Dataset records
——————————

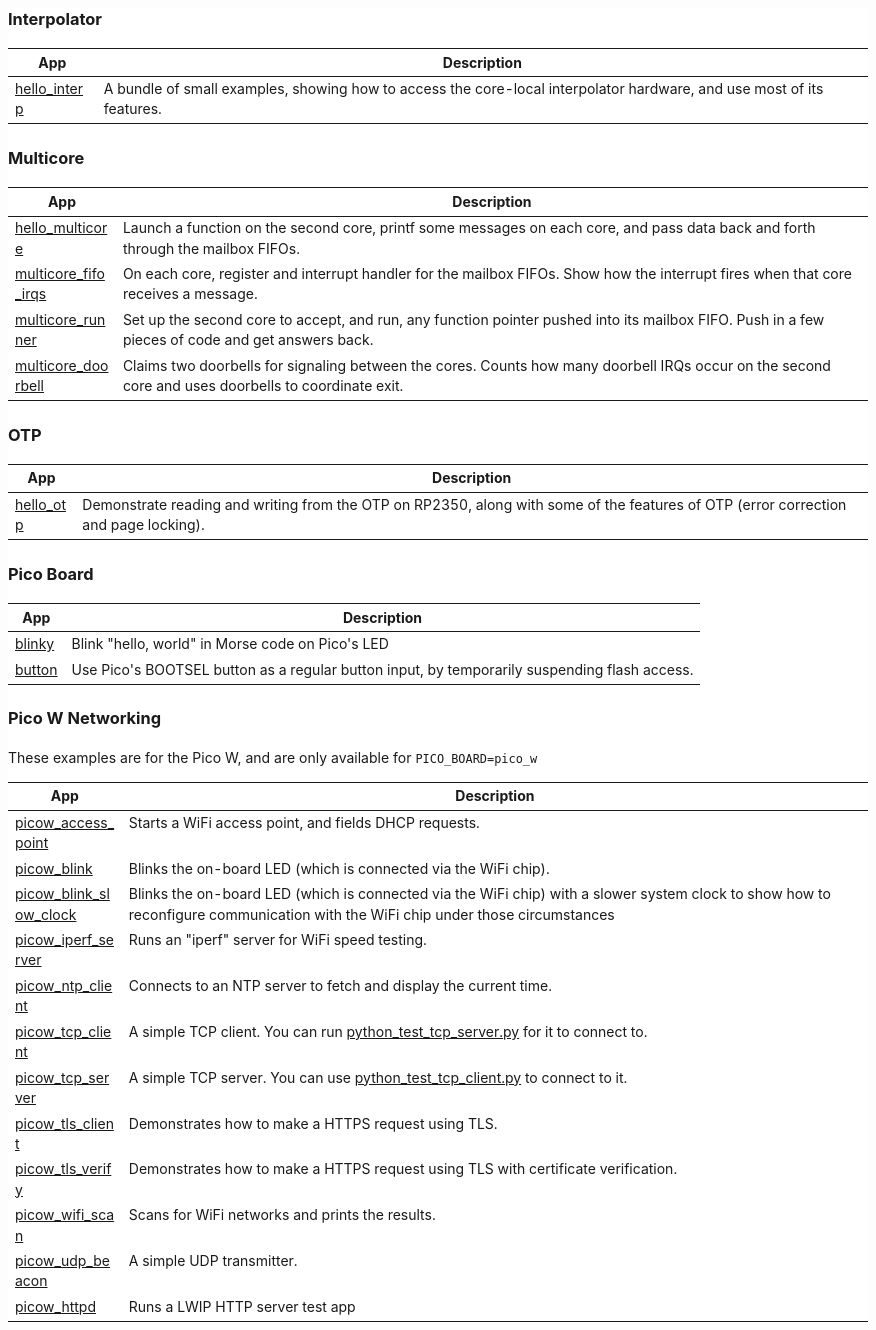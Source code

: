 ### Interpolator

App|Description
---|---
[hello_interp](interp/hello_interp) | A bundle of small examples, showing how to access the core-local interpolator hardware, and use most of its features.

### Multicore

App|Description
---|---
[hello_multicore](multicore/hello_multicore) | Launch a function on the second core, printf some messages on each core, and pass data back and forth through the mailbox FIFOs.
[multicore_fifo_irqs](multicore/multicore_fifo_irqs) | On each core, register and interrupt handler for the mailbox FIFOs. Show how the interrupt fires when that core receives a message.
[multicore_runner](multicore/multicore_runner) | Set up the second core to accept, and run, any function pointer pushed into its mailbox FIFO. Push in a few pieces of code and get answers back.
[multicore_doorbell](multicore/multicore_doorbell) | Claims two doorbells for signaling between the cores. Counts how many doorbell IRQs occur on the second core and uses doorbells to coordinate exit.

### OTP

App|Description
---|---
[hello_otp](otp/hello_otp) | Demonstrate reading and writing from the OTP on RP2350, along with some of the features of OTP (error correction and page locking).

### Pico Board

App|Description
---|---
[blinky](picoboard/blinky) | Blink "hello, world" in Morse code on Pico's LED
[button](picoboard/button) | Use Pico's BOOTSEL button as a regular button input, by temporarily suspending flash access.

### Pico W Networking

These examples are for the Pico W, and are only available for `PICO_BOARD=pico_w`

App|Description
---|---
[picow_access_point](pico_w/wifi/access_point) | Starts a WiFi access point, and fields DHCP requests.
[picow_blink](pico_w/wifi/blink) | Blinks the on-board LED (which is connected via the WiFi chip).
[picow_blink_slow_clock](pico_w/wifi/blink_slow_clock) | Blinks the on-board LED (which is connected via the WiFi chip) with a slower system clock to show how to reconfigure communication with the WiFi chip under those circumstances
[picow_iperf_server](pico_w/wifi/iperf) | Runs an "iperf" server for WiFi speed testing.
[picow_ntp_client](pico_w/wifi/ntp_client) | Connects to an NTP server to fetch and display the current time.
[picow_tcp_client](pico_w/wifi/tcp_client) | A simple TCP client. You can run [python_test_tcp_server.py](pico_w/wifi/python_test_tcp/python_test_tcp_server.py) for it to connect to.
[picow_tcp_server](pico_w/wifi/tcp_server) | A simple TCP server. You can use [python_test_tcp_client.py](pico_w//wifi/python_test_tcp/python_test_tcp_client.py) to connect to it.
[picow_tls_client](pico_w/wifi/tls_client) | Demonstrates how to make a HTTPS request using TLS.
[picow_tls_verify](pico_w/wifi/tls_client) | Demonstrates how to make a HTTPS request using TLS with certificate verification.
[picow_wifi_scan](pico_w/wifi/wifi_scan) | Scans for WiFi networks and prints the results.
[picow_udp_beacon](pico_w/wifi/udp_beacon) | A simple UDP transmitter.
[picow_httpd](pico_w/wifi/httpd) | Runs a LWIP HTTP server test app
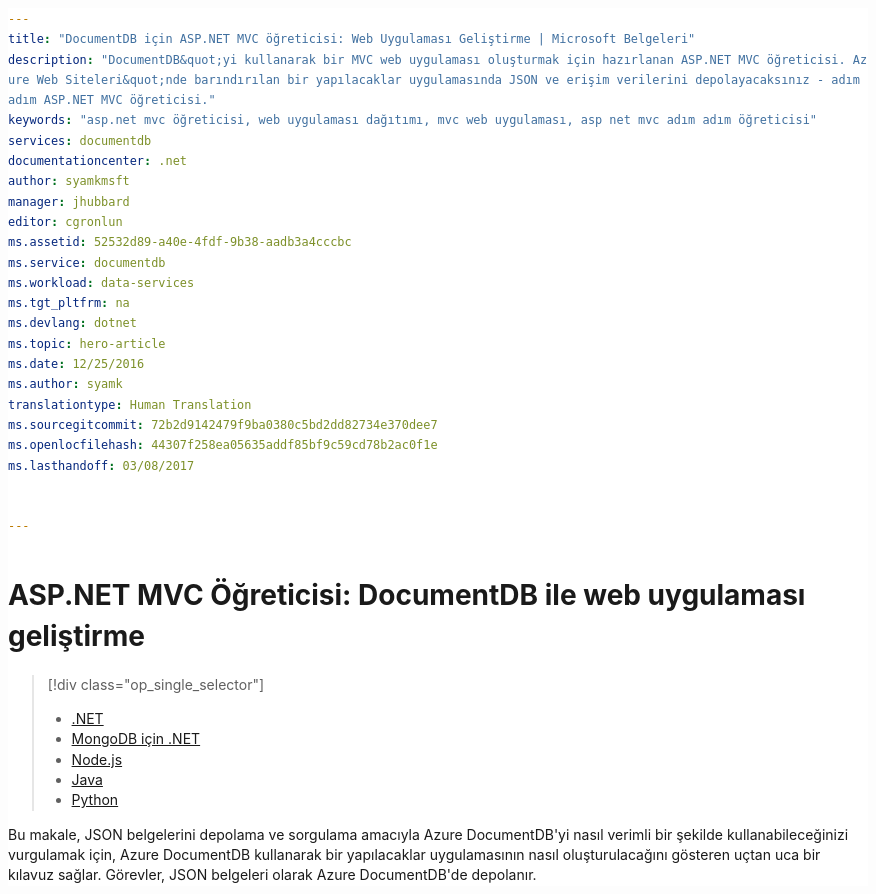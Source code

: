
 ```yaml
---
title: "DocumentDB için ASP.NET MVC öğreticisi: Web Uygulaması Geliştirme | Microsoft Belgeleri"
description: "DocumentDB&quot;yi kullanarak bir MVC web uygulaması oluşturmak için hazırlanan ASP.NET MVC öğreticisi. Azure Web Siteleri&quot;nde barındırılan bir yapılacaklar uygulamasında JSON ve erişim verilerini depolayacaksınız - adım adım ASP.NET MVC öğreticisi."
keywords: "asp.net mvc öğreticisi, web uygulaması dağıtımı, mvc web uygulaması, asp net mvc adım adım öğreticisi"
services: documentdb
documentationcenter: .net
author: syamkmsft
manager: jhubbard
editor: cgronlun
ms.assetid: 52532d89-a40e-4fdf-9b38-aadb3a4cccbc
ms.service: documentdb
ms.workload: data-services
ms.tgt_pltfrm: na
ms.devlang: dotnet
ms.topic: hero-article
ms.date: 12/25/2016
ms.author: syamk
translationtype: Human Translation
ms.sourcegitcommit: 72b2d9142479f9ba0380c5bd2dd82734e370dee7
ms.openlocfilehash: 44307f258ea05635addf85bf9c59cd78b2ac0f1e
ms.lasthandoff: 03/08/2017


---
```

# <a name="_Toc395809351"></a>ASP.NET MVC Öğreticisi: DocumentDB ile web uygulaması geliştirme
> [!div class="op_single_selector"]
> * [.NET](documentdb-dotnet-application.md)
> * [MongoDB için .NET](documentdb-mongodb-application.md)
> * [Node.js](documentdb-nodejs-application.md)
> * [Java](documentdb-java-application.md)
> * [Python](documentdb-python-application.md)
> 
> 

Bu makale, JSON belgelerini depolama ve sorgulama amacıyla Azure DocumentDB'yi nasıl verimli bir şekilde kullanabileceğinizi vurgulamak için, Azure DocumentDB kullanarak bir yapılacaklar uygulamasının nasıl oluşturulacağını gösteren uçtan uca bir kılavuz sağlar. Görevler, JSON belgeleri olarak Azure DocumentDB'de depolanır.


[\*]: https://microsoft.sharepoint.com/teams/DocDB/Shared%20Documents/Documentation/Docs.LatestVersions/PicExportError
[Visual Studio Express]: http://www.visualstudio.com/products/visual-studio-express-vs.aspx
[Microsoft Web Platform Installer]: http://www.microsoft.com/web/downloads/platform.aspx
[Preventing Cross-Site Request Forgery]: http://go.microsoft.com/fwlink/?LinkID=517254
[Basic CRUD Operations in ASP.NET MVC]: http://go.microsoft.com/fwlink/?LinkId=317598
[GitHub]: https://github.com/Azure-Samples/documentdb-net-todo-app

——————————

ACTIVITY: Without the pictures, give back the entries exactly.

TASK OUTPUT:
Source code

: ### Interpolator

App|Description
---|---
[hello_interp](interp/hello_interp) | A bundle of small examples, showing how to access the core-local interpolator hardware, and use most of its features.

### Multicore

App|Description
---|---
[hello_multicore](multicore/hello_multicore) | Launch a function on the second core, printf some messages on each core, and pass data back and forth through the mailbox FIFOs.
[multicore_fifo_irqs](multicore/multicore_fifo_irqs) | On each core, register and interrupt handler for the mailbox FIFOs. Show how the interrupt fires when that core receives a message.
[multicore_runner](multicore/multicore_runner) | Set up the second core to accept, and run, any function pointer pushed into its mailbox FIFO. Push in a few pieces of code and get answers back.
[multicore_doorbell](multicore/multicore_doorbell) | Claims two doorbells for signaling between the cores. Counts how many doorbell IRQs occur on the second core and uses doorbells to coordinate exit.

### OTP

App|Description
---|---
[hello_otp](otp/hello_otp) | Demonstrate reading and writing from the OTP on RP2350, along with some of the features of OTP (error correction and page locking).

### Pico Board

App|Description
---|---
[blinky](picoboard/blinky) | Blink "hello, world" in Morse code on Pico's LED
[button](picoboard/button) | Use Pico's BOOTSEL button as a regular button input, by temporarily suspending flash access.

### Pico W Networking

These examples are for the Pico W, and are only available for `PICO_BOARD=pico_w`

App|Description
---|---
[picow_access_point](pico_w/wifi/access_point) | Starts a WiFi access point, and fields DHCP requests.
[picow_blink](pico_w/wifi/blink) | Blinks the on-board LED (which is connected via the WiFi chip).
[picow_blink_slow_clock](pico_w/wifi/blink_slow_clock) | Blinks the on-board LED (which is connected via the WiFi chip) with a slower system clock to show how to reconfigure communication with the WiFi chip under those circumstances
[picow_iperf_server](pico_w/wifi/iperf) | Runs an "iperf" server for WiFi speed testing.
[picow_ntp_client](pico_w/wifi/ntp_client) | Connects to an NTP server to fetch and display the current time.
[picow_tcp_client](pico_w/wifi/tcp_client) | A simple TCP client. You can run [python_test_tcp_server.py](pico_w/wifi/python_test_tcp/python_test_tcp_server.py) for it to connect to.
[picow_tcp_server](pico_w/wifi/tcp_server) | A simple TCP server. You can use [python_test_tcp_client.py](pico_w//wifi/python_test_tcp/python_test_tcp_client.py) to connect to it.
[picow_tls_client](pico_w/wifi/tls_client) | Demonstrates how to make a HTTPS request using TLS.
[picow_tls_verify](pico_w/wifi/tls_client) | Demonstrates how to make a HTTPS request using TLS with certificate verification.
[picow_wifi_scan](pico_w/wifi/wifi_scan) | Scans for WiFi networks and prints the results.
[picow_udp_beacon](pico_w/wifi/udp_beacon) | A simple UDP transmitter.
[picow_httpd](pico_w/wifi/httpd) | Runs a LWIP HTTP server test app
Source code

:
 ```yaml
---
title: "DocumentDB için ASP.NET MVC öğreticisi: Web Uygulaması Geliştirme | Microsoft Belgeleri"
description: "DocumentDB&quot;yi kullanarak bir MVC web uygulaması oluşturmak için hazırlanan ASP.NET MVC öğreticisi. Azure Web Siteleri&quot;nde barındırılan bir yapılacaklar uygulamasında JSON ve erişim verilerini depolayacaksınız - adım adım ASP.NET MVC öğreticisi."
keywords: "asp.net mvc öğreticisi, web uygulaması dağıtımı, mvc web uygulaması, asp net mvc adım adım öğreticisi"
services: documentdb
documentationcenter: .net
author: syamkmsft
manager: jhubbard
editor: cgronlun
ms.assetid: 52532d89-a40e-4fdf-9b38-aadb3a4cccbc
ms.service: documentdb
ms.workload: data-services
ms.tgt_pltfrm: na
ms.devlang: dotnet
ms.topic: hero-article
ms.date: 12/25/2016
ms.author: syamk
translationtype: Human Translation
ms.sourcegitcommit: 72b2d9142479f9ba0380c5bd2dd82734e370dee7
ms.openlocfilehash: 44307f258ea05635addf85bf9c59cd78b2ac0f1e
ms.lasthandoff: 03/08/2017


---
```

# <a name="_Toc395809351"></a>ASP.NET MVC Öğreticisi: DocumentDB ile web uygulaması geliştirme
> [!div class="op_single_selector"]
> * [.NET](documentdb-dotnet-application.md)
> * [MongoDB için .NET](documentdb-mongodb-application.md)
> * [Node.js](documentdb-nodejs-application.md)
> * [Java](documentdb-java-application.md)
> * [Python](documentdb-python-application.md)
> 
> 

Bu makale, JSON belgelerini depolama ve sorgulama amacıyla Azure DocumentDB'yi nasıl verimli bir şekilde kullanabileceğinizi vurgulamak için, Azure DocumentDB kullanarak bir yapılacaklar uygulamasının nasıl oluşturulacağını gösteren uçtan uca bir kılavuz sağlar. Görevler, JSON belgeleri olarak Azure DocumentDB'de depolanır.


[\*]: https://microsoft.sharepoint.com/teams/DocDB/Shared%20Documents/Documentation/Docs.LatestVersions/PicExportError
[Visual Studio Express]: http://www.visualstudio.com/products/visual-studio-express-vs.aspx
[Microsoft Web Platform Installer]: http://www.microsoft.com/web/downloads/platform.aspx
[Preventing Cross-Site Request Forgery]: http://go.microsoft.com/fwlink/?LinkID=517254
[Basic CRUD Operations in ASP.NET MVC]: http://go.microsoft.com/fwlink/?LinkId=317598
[GitHub]: https://github.com/Azure-Samples/documentdb-net-todo-app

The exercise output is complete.